The HIV pandemic has become one of the most critical workplace issues of our time. In addition to its devastating impact on working women and men and their families and dependents, HIV affects the world of work in many ways. 

According to the UNAIDS (2021) epidemiological estimates, every day there are 4,000 new HIV infections globally (adults and children)

  • 60% of them are in sub-Saharan Africa. In this region, women and girls accounted for 63% of all new HIV infections in 2020 whilst adolescent girls and young women aged 15-24 years accounted for 25% of HIV infection despite representing just 10% of the population.
  • 10% are among children under 15 years of age
  • 90% are among adults aged 15 years and older, of whom
  • 51% are among women
  • 31% are among young people (15-24 years)
  • 20% are among young women (15-24 year)

New global efforts have been mounted to address the epidemic, particularly in the last decade. The number of people with new HIV infections has declined over the years. In addition, the number of people with HIV receiving treatment in resource-poor countries has dramatically increased in the past decade and dramatic progress has been made in preventing mother-to-child transmission of HIV and keeping mothers alive. 

However, despite the availability of a widening array of effective HIV prevention tools and methods and a massive scale-up of HIV treatment in recent years, UNAIDS cautions there has been unequal progress in reducing new HIV infections, increasing access to treatment, and ending AIDS-related deaths, with too many vulnerable people and populations left behind.

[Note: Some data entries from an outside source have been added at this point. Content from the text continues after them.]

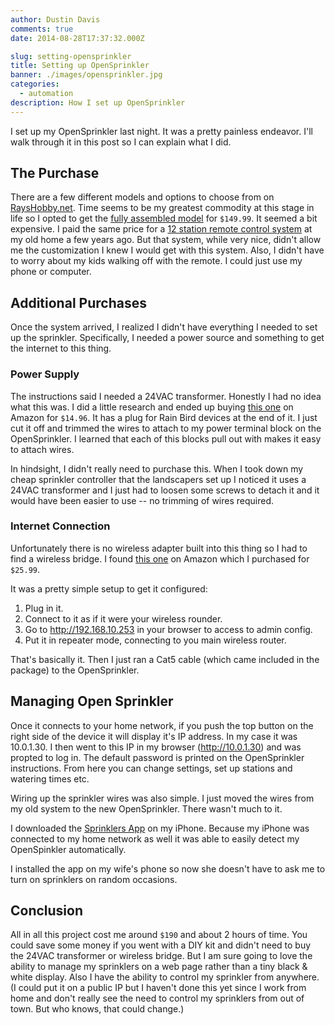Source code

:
 ```yaml
---
author: Dustin Davis
comments: true
date: 2014-08-28T17:37:32.000Z

slug: setting-opensprinkler
title: Setting up OpenSprinkler
banner: ./images/opensprinkler.jpg
categories:
  - automation
description: How I set up OpenSprinkler
---
```


I set up my OpenSprinkler last night. It was a pretty painless endeavor. I'll
walk through it in this post so I can explain what I did.

## The Purchase

There are a few different models and options to choose from on
[RaysHobby.net](http://rayshobby.net/cart/). Time seems to be my greatest
commodity at this stage in life so I opted to get the
[fully assembled model](http://rayshobby.net/cart/os) for `$149.99`. It seemed a
bit expensive. I paid the same price for a
[12 station remote control system](http://www.amazon.com/Orbit-Watermaster-91922-Twelve-Station-Sprinkler/dp/B001PQGLRY/ref=sr_1_1?ie=UTF8&qid=1409240934&sr=8-1&keywords=remote+sprinklers)
at my old home a few years ago. But that system, while very nice, didn't allow
me the customization I knew I would get with this system. Also, I didn't have to
worry about my kids walking off with the remote. I could just use my phone or
computer.

## Additional Purchases

Once the system arrived, I realized I didn't have everything I needed to set up
the sprinkler. Specifically, I needed a power source and something to get the
internet to this thing.

### Power Supply

The instructions said I needed a 24VAC transformer. Honestly I had no idea what
this was. I did a little research and ended up buying
[this one](http://www.amazon.com/gp/product/B000DCN8LS/ref=as_li_tl?ie=UTF8&camp=1789&creative=390957&creativeASIN=B000DCN8LS&linkCode=as2&tag=randomlinks-20&linkId=DLVRB6K3JAIY4YS7)
on Amazon for `$14.96`. It has a plug for Rain Bird devices at the end of it. I
just cut it off and trimmed the wires to attach to my power terminal block on
the OpenSprinkler. I learned that each of this blocks pull out with makes it
easy to attach wires.

In hindsight, I didn't really need to purchase this. When I took down my cheap
sprinkler controller that the landscapers set up I noticed it uses a 24VAC
transformer and I just had to loosen some screws to detach it and it would have
been easier to use -- no trimming of wires required.

### Internet Connection

Unfortunately there is no wireless adapter built into this thing so I had to
find a wireless bridge. I found
[this one](http://www.amazon.com/gp/product/B00FTV114Y/ref=as_li_tl?ie=UTF8&camp=1789&creative=390957&creativeASIN=B00FTV114Y&linkCode=as2&tag=randomlinks-20&linkId=YZL24PZA6GAN3FKM)
on Amazon which I purchased for `$25.99`.

It was a pretty simple setup to get it configured:

1. Plug in it.
2. Connect to it as if it were your wireless rounder.
3. Go to http://192.168.10.253 in your browser to access to admin config.
4. Put it in repeater mode, connecting to you main wireless router.

That's basically it. Then I just ran a Cat5 cable (which came included in the
package) to the OpenSprinkler.

## Managing Open Sprinkler

Once it connects to your home network, if you push the top button on the right
side of the device it will display it's IP address. In my case it was 10.0.1.30.
I then went to this IP in my browser (http://10.0.1.30) and was propted to log
in. The default password is printed on the OpenSprinkler instructions. From here
you can change settings, set up stations and watering times etc.

Wiring up the sprinkler wires was also simple. I just moved the wires from my
old system to the new OpenSprinkler. There wasn't much to it.

I downloaded the
[Sprinklers App](https://itunes.apple.com/us/app/sprinklers/id830988967?mt=8) on
my iPhone. Because my iPhone was connected to my home network as well it was
able to easily detect my OpenSpinkler automatically.

I installed the app on my wife's phone so now she doesn't have to ask me to turn
on sprinklers on random occasions.

## Conclusion

All in all this project cost me around `$190` and about 2 hours of time. You
could save some money if you went with a DIY kit and didn't need to buy the
24VAC transformer or wireless bridge. But I am sure going to love the ability to
manage my sprinklers on a web page rather than a tiny black & white display.
Also I have the ability to control my sprinkler from anywhere. (I could put it
on a public IP but I haven't done this yet since I work from home and don't
really see the need to control my sprinklers from out of town. But who knows,
that could change.)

Stigma and discrimination, together with other social inequalities and exclusion, are proving to be key barriers. The workplace can play a key role in addressing these barriers. 

Global Summary of the Aids epidemic (2020)
Summary of the Aids epidemic: Africa (2020)
Summary of the Aids epidemic: South Africa (2020)
HIV and COVID-19

According to UNAIDS, people living with HIV experience more severe outcomes and have higher comorbidities from COVID-19 than people not living with HIV. In mid-2021, most people living with HIV did not have access to COVID-19 vaccines. For example, Sub-Saharan Africa is home to two-thirds (67%) of people living with HIV. But in July 2021, less than 3% of people in Africa had received at least one dose of a COVID-19 vaccine. 

COVID-19 lockdowns and other restrictions disrupted HIV testing and, in many countries, led to steep drops in diagnoses and referrals to HIV treatment. The Global Fund to Fight Aids, Tuberculosis and Malaria reported that, according to data collected at 502 health facilities in 32 African and Asian countries, HIV testing declined by 41% and referrals for diagnosis and treatment declined by 37% during the first COVID-19 lockdowns in 2020, compared with the same period in 2019.